Worse, the reversal of commodity prices due to the recession in most economies of the planet has contributed to the acceleration of this disinflation and could lead to deflation (falling prices of industrial decline production and rising unemployment).

The central banks must set new goals and develop new instruments to ensure greater stability in the financial system. The crisis has shown that they can no longer confine their role to stimulate growth through to lower their interest rates and their response to refinance massive savings through the purchase of receivables from the private sector.
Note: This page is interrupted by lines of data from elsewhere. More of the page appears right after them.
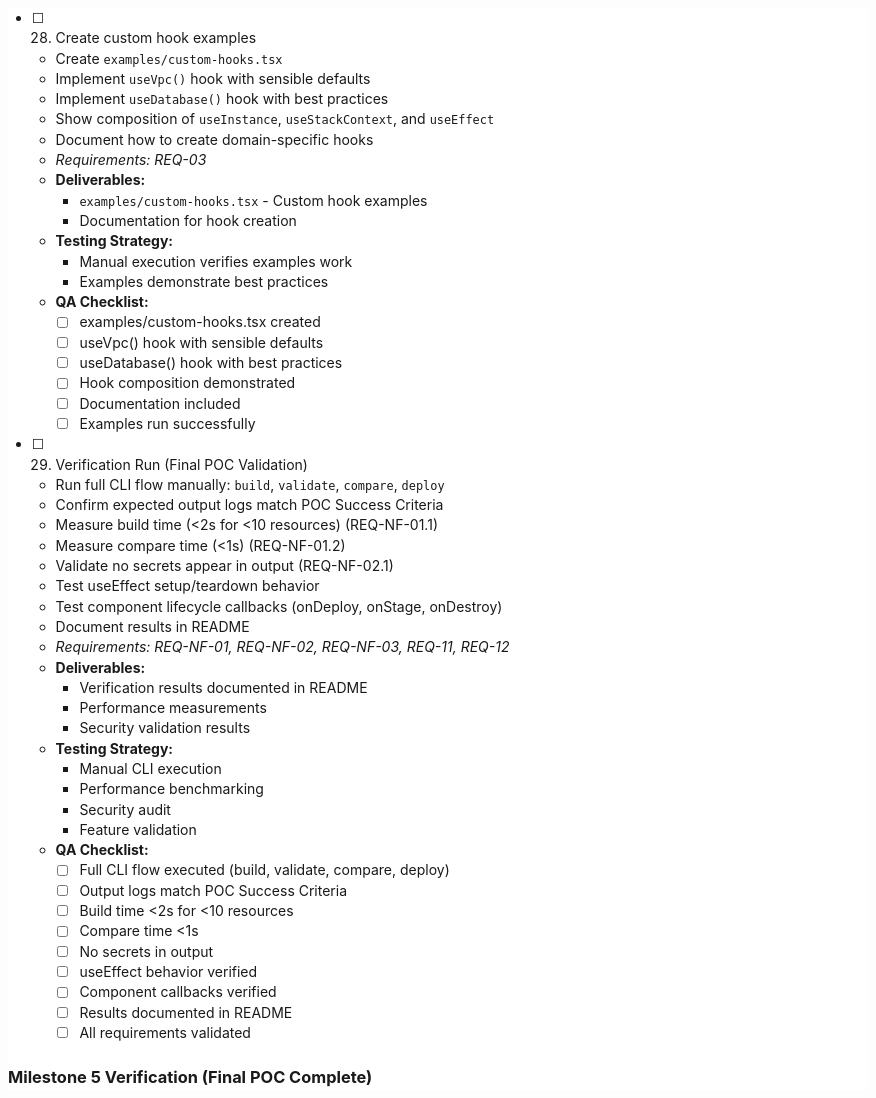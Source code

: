 - [ ] 28. Create custom hook examples
  - Create `examples/custom-hooks.tsx`
  - Implement `useVpc()` hook with sensible defaults
  - Implement `useDatabase()` hook with best practices
  - Show composition of `useInstance`, `useStackContext`, and `useEffect`
  - Document how to create domain-specific hooks
  - _Requirements: REQ-03_
  - **Deliverables:**
    - `examples/custom-hooks.tsx` - Custom hook examples
    - Documentation for hook creation
  - **Testing Strategy:**
    - Manual execution verifies examples work
    - Examples demonstrate best practices
  - **QA Checklist:**
    - [ ] examples/custom-hooks.tsx created
    - [ ] useVpc() hook with sensible defaults
    - [ ] useDatabase() hook with best practices
    - [ ] Hook composition demonstrated
    - [ ] Documentation included
    - [ ] Examples run successfully

- [ ] 29. Verification Run (Final POC Validation)
  - Run full CLI flow manually: `build`, `validate`, `compare`, `deploy`
  - Confirm expected output logs match POC Success Criteria
  - Measure build time (<2s for <10 resources) (REQ-NF-01.1)
  - Measure compare time (<1s) (REQ-NF-01.2)
  - Validate no secrets appear in output (REQ-NF-02.1)
  - Test useEffect setup/teardown behavior
  - Test component lifecycle callbacks (onDeploy, onStage, onDestroy)
  - Document results in README
  - _Requirements: REQ-NF-01, REQ-NF-02, REQ-NF-03, REQ-11, REQ-12_
  - **Deliverables:**
    - Verification results documented in README
    - Performance measurements
    - Security validation results
  - **Testing Strategy:**
    - Manual CLI execution
    - Performance benchmarking
    - Security audit
    - Feature validation
  - **QA Checklist:**
    - [ ] Full CLI flow executed (build, validate, compare, deploy)
    - [ ] Output logs match POC Success Criteria
    - [ ] Build time <2s for <10 resources
    - [ ] Compare time <1s
    - [ ] No secrets in output
    - [ ] useEffect behavior verified
    - [ ] Component callbacks verified
    - [ ] Results documented in README
    - [ ] All requirements validated

### Milestone 5 Verification (Final POC Complete)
The Central Banks must therefore adopt a macro prudential monetary policy to take into account the systemic risk that arose with the banking crisis.

Moreover, it appears increasingly clear that the excesses of development funds at risk (securitization of financial products complex, opaque and uncontrolled by the supervisory agencies) and financial leverage are largely responsible for the deteriorating quality of bank balance sheets and solvency.

The only handling of interest rates, including through non-conventional operations on the long end of the curve (redemption of government securities) is insufficient, although necessary in the short term. It is important to provide a stable medium-term financial system nationally and especially internationally by adopting new rules to avoid a pro cyclical conditions for granting credit and the repetitive appearance of bubbles in financial markets of assets.

The introduction by the banks, stores dynamic binding, as the resumption of the credit cycle, should be harmonized with international supervisory bodies under the control of the Central Bank. In particular in the framework of financing highly leveraged. These structures, in fact, are not currently part of the perimeter monitoring bodies supervising commercial banks (SIVs, conduits and hedge funds).